Después del ataque de Hamás del 7 de octubre, Israel prometió aniquilar al movimiento islamista, considerado como una organización terrorista también por Estados Unidos y la Unión Europea.

Los milicianos de Hamás se internaron ese día en el sur de Israel y mataron a 1.170 personas, principalmente civiles, según un balance de la AFP en base en datos oficiales.

También secuestraron a unas 250 personas, un centenar de las cuales fueron liberadas en una tregua en noviembre. Israel estima que 129 siguen cautivas y que 34 de ellas murieron desde entonces.

De su lado, la ofensiva de Israel contra la Franja de Gaza dejó 34.388 muertos, en su gran mayoría civiles, según las autoridades de salud del territorio palestino controlado por Hamás.

En Jan Yunis, una ciudad del sur de Gaza arrasada por los combates en febrero, algunos habitantes volvieron.

“Estamos cansados”, afirmó Abdelqader Mohamed Qwaider. “Insistimos en volver y nos vamos a instalar en una tienda sobre los escombros de nuestra casa”.

Disparos en frontera libanesa

La guerra en Gaza incrementó los enfrentamientos en la frontera entre Israel y Líbano, con tiros de artillería casi diarios entre el Ejército israelí y el movimiento islamista proiraní Hezbolá, aliado de Hamás.

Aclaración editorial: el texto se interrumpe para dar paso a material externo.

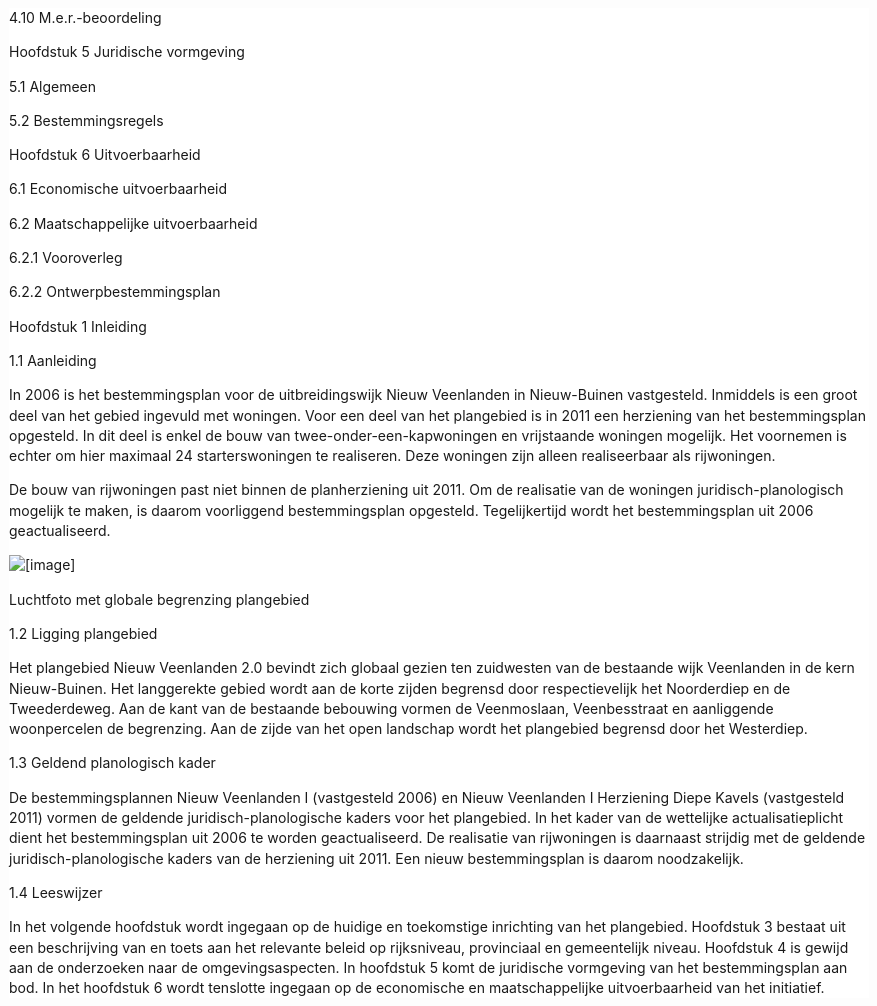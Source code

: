 4\.10 M.e.r.\-beoordeling

Hoofdstuk 5 Juridische vormgeving

5\.1 Algemeen

5\.2 Bestemmingsregels

Hoofdstuk 6 Uitvoerbaarheid

6\.1 Economische uitvoerbaarheid

6\.2 Maatschappelijke uitvoerbaarheid

6\.2\.1 Vooroverleg

6\.2\.2 Ontwerpbestemmingsplan

Hoofdstuk 1 Inleiding

1\.1 Aanleiding

In 2006 is het bestemmingsplan voor de uitbreidingswijk Nieuw Veenlanden in Nieuw\-Buinen vastgesteld. Inmiddels is een groot deel van het gebied ingevuld met woningen. Voor een deel van het plangebied is in 2011 een herziening van het bestemmingsplan opgesteld. In dit deel is enkel de bouw van twee\-onder\-een\-kapwoningen en vrijstaande woningen mogelijk. Het voornemen is echter om hier maximaal 24 starterswoningen te realiseren. Deze woningen zijn alleen realiseerbaar als rijwoningen.

De bouw van rijwoningen past niet binnen de planherziening uit 2011\. Om de realisatie van de woningen juridisch\-planologisch mogelijk te maken, is daarom voorliggend bestemmingsplan opgesteld. Tegelijkertijd wordt het bestemmingsplan uit 2006 geactualiseerd.

![[image]](i_NL.IMRO.1681.05BP0016-VG01_402000.png "i_NL.IMRO.1681.05BP0016-VG01_402000.png")

Luchtfoto met globale begrenzing plangebied

1\.2 Ligging plangebied

Het plangebied Nieuw Veenlanden 2\.0 bevindt zich globaal gezien ten zuidwesten van de bestaande wijk Veenlanden in de kern Nieuw\-Buinen. Het langgerekte gebied wordt aan de korte zijden begrensd door respectievelijk het Noorderdiep en de Tweederdeweg. Aan de kant van de bestaande bebouwing vormen de Veenmoslaan, Veenbesstraat en aanliggende woonpercelen de begrenzing. Aan de zijde van het open landschap wordt het plangebied begrensd door het Westerdiep.

1\.3 Geldend planologisch kader

De bestemmingsplannen Nieuw Veenlanden I (vastgesteld 2006\) en Nieuw Veenlanden I Herziening Diepe Kavels (vastgesteld 2011\) vormen de geldende juridisch\-planologische kaders voor het plangebied. In het kader van de wettelijke actualisatieplicht dient het bestemmingsplan uit 2006 te worden geactualiseerd. De realisatie van rijwoningen is daarnaast strijdig met de geldende juridisch\-planologische kaders van de herziening uit 2011\. Een nieuw bestemmingsplan is daarom noodzakelijk.

1\.4 Leeswijzer

In het volgende hoofdstuk wordt ingegaan op de huidige en toekomstige inrichting van het plangebied. Hoofdstuk 3 bestaat uit een beschrijving van en toets aan het relevante beleid op rijksniveau, provinciaal en gemeentelijk niveau. Hoofdstuk 4 is gewijd aan de onderzoeken naar de omgevingsaspecten. In hoofdstuk 5 komt de juridische vormgeving van het bestemmingsplan aan bod. In het hoofdstuk 6 wordt tenslotte ingegaan op de economische en maatschappelijke uitvoerbaarheid van het initiatief.
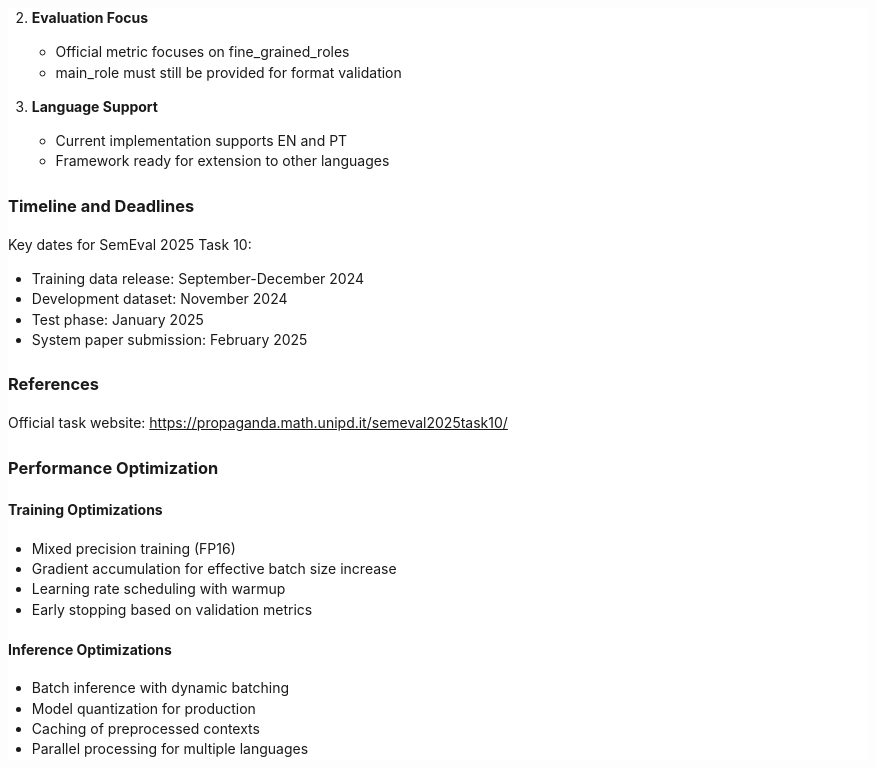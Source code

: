 2. **Evaluation Focus**
   - Official metric focuses on fine_grained_roles
   - main_role must still be provided for format validation

3. **Language Support**
   - Current implementation supports EN and PT
   - Framework ready for extension to other languages

### Timeline and Deadlines

Key dates for SemEval 2025 Task 10:
- Training data release: September-December 2024
- Development dataset: November 2024
- Test phase: January 2025
- System paper submission: February 2025

### References

Official task website: https://propaganda.math.unipd.it/semeval2025task10/ 

### Performance Optimization

#### Training Optimizations
- Mixed precision training (FP16)
- Gradient accumulation for effective batch size increase
- Learning rate scheduling with warmup
- Early stopping based on validation metrics

#### Inference Optimizations
- Batch inference with dynamic batching
- Model quantization for production
- Caching of preprocessed contexts
- Parallel processing for multiple languages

El Ejército anunció el viernes que un civil israelí que trabajaba en una obra murió cerca de la frontera por misiles disparados desde Líbano.

La guerra también ha provocado un desastre humanitario en la Franja de Gaza, un territorio de 2,4 millones de habitantes, sometido a un férreo bloqueo israelí y amenazado por la hambruna, según la ONU.

Ante las dificultades de transportar ayuda internacional por carretera desde Egipto debido a los estrictos controles de Israel, Estados Unidos empezó a construir un puerto temporal y un muelle frente a la costa mediterránea de Gaza, donde los barcos militares o civiles podrán depositar sus cargamentos.